G Laufer et al. Eur J Cardiothorac Surg. 1988.

Abstract

From March 1984 to June 1987, 51 patients underwent primary orthotopic heart transplantation at the Second University Department of Surgery, Vienna. Recipients were immunosuppressed with a combination of either ciclosporine and azathioprin (double drug regimen = DD, 10 patients), or ciclosporine, azathioprin and low-dose steroids (triple drug regimen = TD, 33 patients). Four patients who died intra- or perioperatively and 4 who were switched to conventional therapy were excluded from analysis.

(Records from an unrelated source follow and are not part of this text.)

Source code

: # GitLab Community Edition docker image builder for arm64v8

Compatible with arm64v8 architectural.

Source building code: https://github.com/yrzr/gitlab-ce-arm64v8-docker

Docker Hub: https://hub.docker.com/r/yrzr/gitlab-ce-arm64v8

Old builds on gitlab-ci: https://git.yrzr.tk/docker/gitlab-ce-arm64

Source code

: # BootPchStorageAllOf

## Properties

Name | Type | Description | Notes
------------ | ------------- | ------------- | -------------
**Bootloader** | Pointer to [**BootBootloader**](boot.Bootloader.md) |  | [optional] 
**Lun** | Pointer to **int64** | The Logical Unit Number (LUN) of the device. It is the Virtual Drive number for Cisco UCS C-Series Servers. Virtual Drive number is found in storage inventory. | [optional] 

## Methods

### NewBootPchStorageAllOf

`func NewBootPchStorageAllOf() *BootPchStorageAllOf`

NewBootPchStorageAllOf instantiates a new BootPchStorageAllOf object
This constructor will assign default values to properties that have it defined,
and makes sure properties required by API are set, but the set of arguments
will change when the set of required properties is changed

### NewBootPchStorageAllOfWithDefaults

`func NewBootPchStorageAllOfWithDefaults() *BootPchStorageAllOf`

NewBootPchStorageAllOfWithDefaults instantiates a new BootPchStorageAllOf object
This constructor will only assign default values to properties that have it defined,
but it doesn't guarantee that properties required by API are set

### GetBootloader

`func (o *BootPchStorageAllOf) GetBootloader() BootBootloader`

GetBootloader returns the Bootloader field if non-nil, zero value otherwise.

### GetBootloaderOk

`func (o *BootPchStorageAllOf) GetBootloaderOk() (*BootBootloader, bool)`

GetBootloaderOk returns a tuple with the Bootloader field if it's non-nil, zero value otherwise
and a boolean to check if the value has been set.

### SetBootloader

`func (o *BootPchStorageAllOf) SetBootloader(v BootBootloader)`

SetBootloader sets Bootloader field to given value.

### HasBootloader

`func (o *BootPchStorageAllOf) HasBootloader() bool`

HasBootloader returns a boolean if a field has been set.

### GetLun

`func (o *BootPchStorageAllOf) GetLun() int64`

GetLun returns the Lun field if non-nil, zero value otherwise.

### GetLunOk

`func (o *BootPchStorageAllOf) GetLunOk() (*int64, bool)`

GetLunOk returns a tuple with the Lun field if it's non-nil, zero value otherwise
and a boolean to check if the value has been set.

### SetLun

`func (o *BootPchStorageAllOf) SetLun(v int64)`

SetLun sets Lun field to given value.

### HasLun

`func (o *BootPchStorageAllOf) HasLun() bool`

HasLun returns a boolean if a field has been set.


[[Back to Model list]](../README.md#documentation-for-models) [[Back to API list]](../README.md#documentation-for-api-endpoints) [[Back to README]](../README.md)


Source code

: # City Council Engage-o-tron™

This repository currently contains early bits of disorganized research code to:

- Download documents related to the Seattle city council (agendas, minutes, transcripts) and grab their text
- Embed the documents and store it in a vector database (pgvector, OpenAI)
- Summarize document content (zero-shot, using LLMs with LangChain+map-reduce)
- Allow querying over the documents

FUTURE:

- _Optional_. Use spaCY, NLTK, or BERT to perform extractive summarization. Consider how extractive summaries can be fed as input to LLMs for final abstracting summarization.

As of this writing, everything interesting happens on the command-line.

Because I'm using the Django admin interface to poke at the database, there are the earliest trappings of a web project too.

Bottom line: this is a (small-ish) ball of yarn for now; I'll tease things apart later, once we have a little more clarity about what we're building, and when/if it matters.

In both groups, ciclosporine was administered to obtain whole blood HPLC trough levels of 200-400 ng/ml in the 1st month, 150-250 ng/ml from the 2nd to the 6th and 100-150 ng/ml after the 6th month. Azathioprin 2 mg/kg per day was given, and in TD patients, an additional 0.2 mg/kg per day of prednisolon: all patients received prophylactic antithymocyte globulin for 7-10 days postoperatively. Five deaths from acute rejection in the DD group contrasted with none in the TD group. The high incidence of fatal rejection episodes was reflected in a 40% Kaplan-Meier 1-year survival for DD vs 84% for TD (p less than 0.0001). Analysis of endomyocardial biopsies (DD vs TD) demonstrated 20.4% vs 57.0% absent, 46.0% vs 29.5% mild, 31.2% vs 12.4% moderate and 2.4% vs 1.1% severe rejection. Fatal and nonfatal infections and toxic side effects occurred with the same frequency in both protocols. Calculation of mean ciclosporine levels resulted in 249.7 ng/ml (TD) and 206.0 ng/ml (DD) in the 1st month (p less than 0.05). Consequently, adjunctive maintenance low-dose steroids combined with increased ciclosporine levels in the early posttransplant course are considered responsible for the improved results.